I’ve deployed a Multi-modal ML model using Ray serve with autoscaling config. The autoscaling policies have max_concurrent_queries set to 1000. From docs, it looks like it’s indicative of queue size per replica which stores requests which are yet to processed or have given a response. I want to use this deployment for a large-scale inference where I can submit anywhere from 5000, to 1,000,000 requests in an async fashion. Currently, when I try to submit 5000 requests to the deployment (which is scaled up to 5 replicas with 1000 max_concurrent_queries) it stops accepting requests around 2000.

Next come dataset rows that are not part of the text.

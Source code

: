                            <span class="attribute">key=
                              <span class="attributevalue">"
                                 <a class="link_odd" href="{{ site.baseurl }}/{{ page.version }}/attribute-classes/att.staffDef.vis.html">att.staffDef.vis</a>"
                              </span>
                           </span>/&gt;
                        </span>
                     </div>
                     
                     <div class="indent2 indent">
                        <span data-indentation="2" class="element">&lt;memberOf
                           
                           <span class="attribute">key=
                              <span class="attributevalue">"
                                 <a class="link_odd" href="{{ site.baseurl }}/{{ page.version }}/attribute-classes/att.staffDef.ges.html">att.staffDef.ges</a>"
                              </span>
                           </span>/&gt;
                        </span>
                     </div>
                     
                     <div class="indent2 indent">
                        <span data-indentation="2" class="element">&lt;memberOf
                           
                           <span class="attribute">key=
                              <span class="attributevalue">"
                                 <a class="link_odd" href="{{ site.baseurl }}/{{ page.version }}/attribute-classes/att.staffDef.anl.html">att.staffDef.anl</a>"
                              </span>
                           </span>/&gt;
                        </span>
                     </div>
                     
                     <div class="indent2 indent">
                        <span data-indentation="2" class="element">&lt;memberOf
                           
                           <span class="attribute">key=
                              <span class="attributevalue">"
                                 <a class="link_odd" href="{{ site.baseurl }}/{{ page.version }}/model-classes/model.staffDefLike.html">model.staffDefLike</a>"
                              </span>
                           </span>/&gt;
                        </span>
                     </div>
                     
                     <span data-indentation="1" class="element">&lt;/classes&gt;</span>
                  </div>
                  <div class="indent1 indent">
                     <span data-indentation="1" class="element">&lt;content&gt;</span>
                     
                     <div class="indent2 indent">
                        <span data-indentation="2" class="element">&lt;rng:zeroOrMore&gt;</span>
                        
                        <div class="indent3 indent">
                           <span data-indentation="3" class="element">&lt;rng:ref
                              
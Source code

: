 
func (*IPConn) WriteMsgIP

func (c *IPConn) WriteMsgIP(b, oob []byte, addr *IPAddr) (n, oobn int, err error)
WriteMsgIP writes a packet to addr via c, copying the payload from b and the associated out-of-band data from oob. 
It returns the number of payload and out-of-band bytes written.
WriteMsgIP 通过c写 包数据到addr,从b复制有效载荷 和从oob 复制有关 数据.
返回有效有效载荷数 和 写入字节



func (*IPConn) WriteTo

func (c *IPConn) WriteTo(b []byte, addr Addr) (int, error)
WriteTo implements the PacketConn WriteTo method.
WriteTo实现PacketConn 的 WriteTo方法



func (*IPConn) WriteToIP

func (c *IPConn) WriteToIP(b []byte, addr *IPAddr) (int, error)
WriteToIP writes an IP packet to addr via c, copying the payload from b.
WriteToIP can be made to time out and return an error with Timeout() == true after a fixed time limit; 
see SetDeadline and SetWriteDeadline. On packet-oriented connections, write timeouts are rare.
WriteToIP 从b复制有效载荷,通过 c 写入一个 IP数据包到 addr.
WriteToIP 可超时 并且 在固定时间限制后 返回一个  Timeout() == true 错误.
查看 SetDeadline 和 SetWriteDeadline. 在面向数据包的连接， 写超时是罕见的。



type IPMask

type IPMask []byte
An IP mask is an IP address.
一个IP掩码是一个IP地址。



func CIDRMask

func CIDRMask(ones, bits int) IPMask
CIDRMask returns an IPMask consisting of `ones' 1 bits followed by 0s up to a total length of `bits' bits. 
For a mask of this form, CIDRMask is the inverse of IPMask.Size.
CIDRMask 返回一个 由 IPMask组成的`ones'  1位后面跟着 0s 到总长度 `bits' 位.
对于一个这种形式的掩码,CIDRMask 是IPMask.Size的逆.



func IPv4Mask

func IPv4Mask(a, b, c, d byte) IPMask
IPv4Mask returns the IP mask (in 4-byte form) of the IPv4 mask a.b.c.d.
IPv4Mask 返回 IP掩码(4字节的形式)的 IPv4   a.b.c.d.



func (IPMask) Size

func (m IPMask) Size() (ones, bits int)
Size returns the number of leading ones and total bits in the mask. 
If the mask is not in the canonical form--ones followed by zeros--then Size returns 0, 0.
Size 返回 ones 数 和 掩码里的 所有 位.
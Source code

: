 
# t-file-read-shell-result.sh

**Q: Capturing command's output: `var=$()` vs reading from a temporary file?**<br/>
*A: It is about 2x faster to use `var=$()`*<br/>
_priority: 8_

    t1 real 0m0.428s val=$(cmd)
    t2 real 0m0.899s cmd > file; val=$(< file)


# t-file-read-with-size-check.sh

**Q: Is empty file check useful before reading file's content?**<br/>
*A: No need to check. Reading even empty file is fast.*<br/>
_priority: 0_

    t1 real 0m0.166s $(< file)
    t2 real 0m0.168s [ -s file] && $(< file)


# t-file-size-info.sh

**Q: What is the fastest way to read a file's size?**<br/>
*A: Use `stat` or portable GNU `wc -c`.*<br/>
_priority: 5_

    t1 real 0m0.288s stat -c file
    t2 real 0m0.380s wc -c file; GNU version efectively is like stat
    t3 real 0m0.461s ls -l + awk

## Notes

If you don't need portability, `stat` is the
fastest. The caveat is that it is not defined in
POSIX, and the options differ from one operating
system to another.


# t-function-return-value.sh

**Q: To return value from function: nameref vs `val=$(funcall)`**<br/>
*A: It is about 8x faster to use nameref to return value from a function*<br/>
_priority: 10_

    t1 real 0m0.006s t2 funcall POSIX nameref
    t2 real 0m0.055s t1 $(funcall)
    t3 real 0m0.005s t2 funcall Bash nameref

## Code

The head node is p3.2xlarge with 1 GPU and the scaling policies required 2 more GPU’s so it scales up. The ray_actor_options are num_cpus:2, num_gpus:0.5. I’m using the latest ray version 1.12.1

How does the ServeHandle distribute the requests among replicas?
Shouldn’t all the requests be equally divided among 5 replica queues?
Is there a limitation to max_concurrent_queries?
handle will use round robin to dispatch the request to each replica, when the number of ongoing queries of one replica is greater than max_concurrent_queries. It will stop assigning more queries to the replica and try to assign the query to other one until the “busy” replica’s ongoing queries is smaller than max_concurrent_queries.
And max_concurrent_queries is equal to number of running queries on replica plus the number of queuing queries on replica

So in the above case, where max_concurrent_queries is set to 1000 and I’ve 5 replicas, by extension of round-robin, it should queue up all the 5000 requests, right? One request takes roughly 10 seconds to process. I’m confused as to why it stops at about 2000.

Here is a snippet from config

ray_actor_options={"num_cpus": 1, "num_gpus": 0.5},
                    "min_replicas": 5,
                    "max_replicas": 5,
                    "target_num_ongoing_requests_per_replica": 100,

Noticed the same behavior while min_replicas was set to 2

Hi @plum9 ,

With current information, it is difficult for me to root cause the issue.
Could you provide a simple script that I can reproduce the issue on my end? (either cpu or gpu env is good to me as long as i can reproduce the issue)


Thanks @Sihan_Wang I’ll create a short script to replicate.
In meantime, is there a limitation on max_concurrent_queries in terms of upper limit?

I made a mistake while coming up with autoscaling policies. Closing this. Thanks Sihan!